Excerpts from a dataset
------------------------

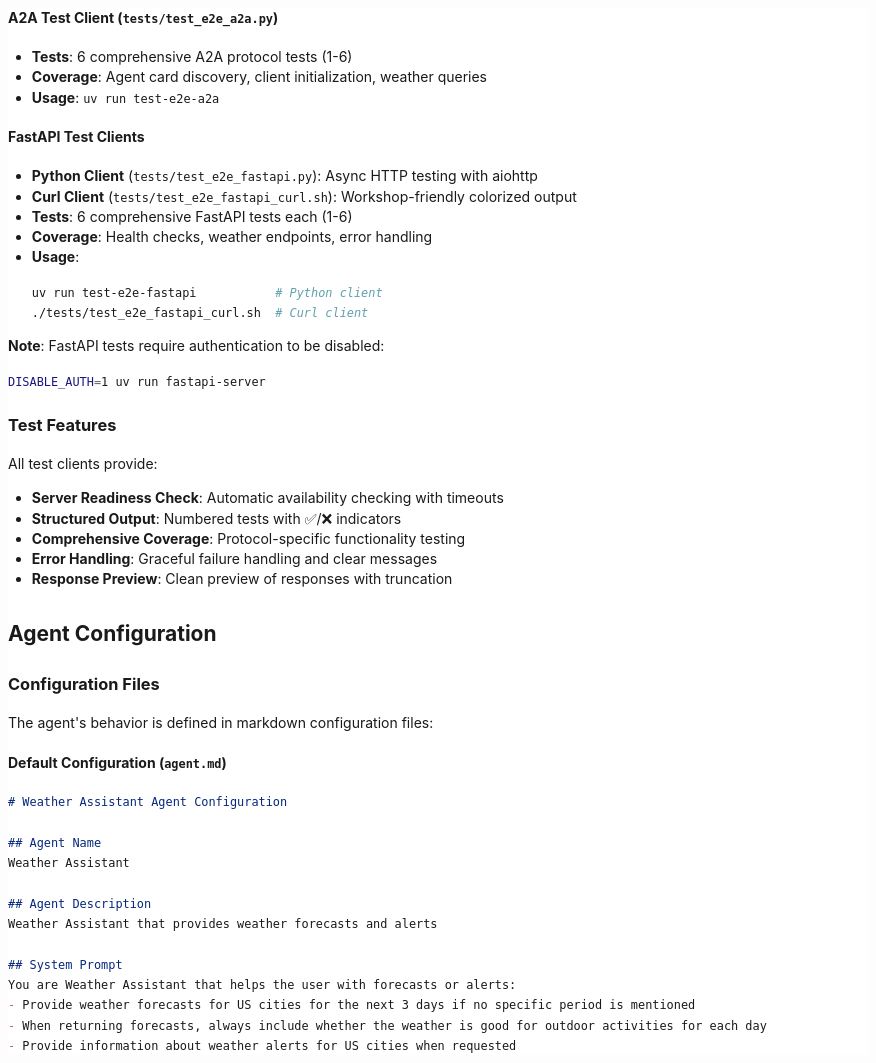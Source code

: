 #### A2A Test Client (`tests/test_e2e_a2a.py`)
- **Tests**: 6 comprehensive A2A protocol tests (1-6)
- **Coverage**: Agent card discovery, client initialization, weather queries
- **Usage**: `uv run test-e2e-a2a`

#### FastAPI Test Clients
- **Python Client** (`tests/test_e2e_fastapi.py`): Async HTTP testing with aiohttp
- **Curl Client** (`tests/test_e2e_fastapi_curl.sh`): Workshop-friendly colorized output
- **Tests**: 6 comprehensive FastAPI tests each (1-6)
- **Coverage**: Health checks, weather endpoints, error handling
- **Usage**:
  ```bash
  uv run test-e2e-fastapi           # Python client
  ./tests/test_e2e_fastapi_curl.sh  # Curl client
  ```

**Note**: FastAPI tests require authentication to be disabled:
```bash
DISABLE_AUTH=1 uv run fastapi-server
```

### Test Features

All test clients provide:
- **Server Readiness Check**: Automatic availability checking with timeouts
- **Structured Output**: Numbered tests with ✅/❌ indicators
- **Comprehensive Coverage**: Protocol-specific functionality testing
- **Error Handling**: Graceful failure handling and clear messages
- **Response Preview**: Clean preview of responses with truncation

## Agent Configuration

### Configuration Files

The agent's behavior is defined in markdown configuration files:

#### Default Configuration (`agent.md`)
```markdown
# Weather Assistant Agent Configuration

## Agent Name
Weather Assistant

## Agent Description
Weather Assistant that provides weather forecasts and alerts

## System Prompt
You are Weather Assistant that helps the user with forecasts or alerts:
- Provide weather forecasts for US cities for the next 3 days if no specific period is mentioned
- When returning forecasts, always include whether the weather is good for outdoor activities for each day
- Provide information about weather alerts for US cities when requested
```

------------------------

§ Work instruction
For every record above, repeat the text exactly and omit any picture.

§ Answer below
Source code

: #### A2A Test Client (`tests/test_e2e_a2a.py`)
- **Tests**: 6 comprehensive A2A protocol tests (1-6)
- **Coverage**: Agent card discovery, client initialization, weather queries
- **Usage**: `uv run test-e2e-a2a`

#### FastAPI Test Clients
- **Python Client** (`tests/test_e2e_fastapi.py`): Async HTTP testing with aiohttp
- **Curl Client** (`tests/test_e2e_fastapi_curl.sh`): Workshop-friendly colorized output
- **Tests**: 6 comprehensive FastAPI tests each (1-6)
- **Coverage**: Health checks, weather endpoints, error handling
- **Usage**:
  ```bash
  uv run test-e2e-fastapi           # Python client
  ./tests/test_e2e_fastapi_curl.sh  # Curl client
  ```

**Note**: FastAPI tests require authentication to be disabled:
```bash
DISABLE_AUTH=1 uv run fastapi-server
```

### Test Features

All test clients provide:
- **Server Readiness Check**: Automatic availability checking with timeouts
- **Structured Output**: Numbered tests with ✅/❌ indicators
- **Comprehensive Coverage**: Protocol-specific functionality testing
- **Error Handling**: Graceful failure handling and clear messages
- **Response Preview**: Clean preview of responses with truncation

## Agent Configuration

### Configuration Files

The agent's behavior is defined in markdown configuration files:

#### Default Configuration (`agent.md`)
```markdown
# Weather Assistant Agent Configuration

## Agent Name
Weather Assistant

## Agent Description
Weather Assistant that provides weather forecasts and alerts

## System Prompt
You are Weather Assistant that helps the user with forecasts or alerts:
- Provide weather forecasts for US cities for the next 3 days if no specific period is mentioned
- When returning forecasts, always include whether the weather is good for outdoor activities for each day
- Provide information about weather alerts for US cities when requested
```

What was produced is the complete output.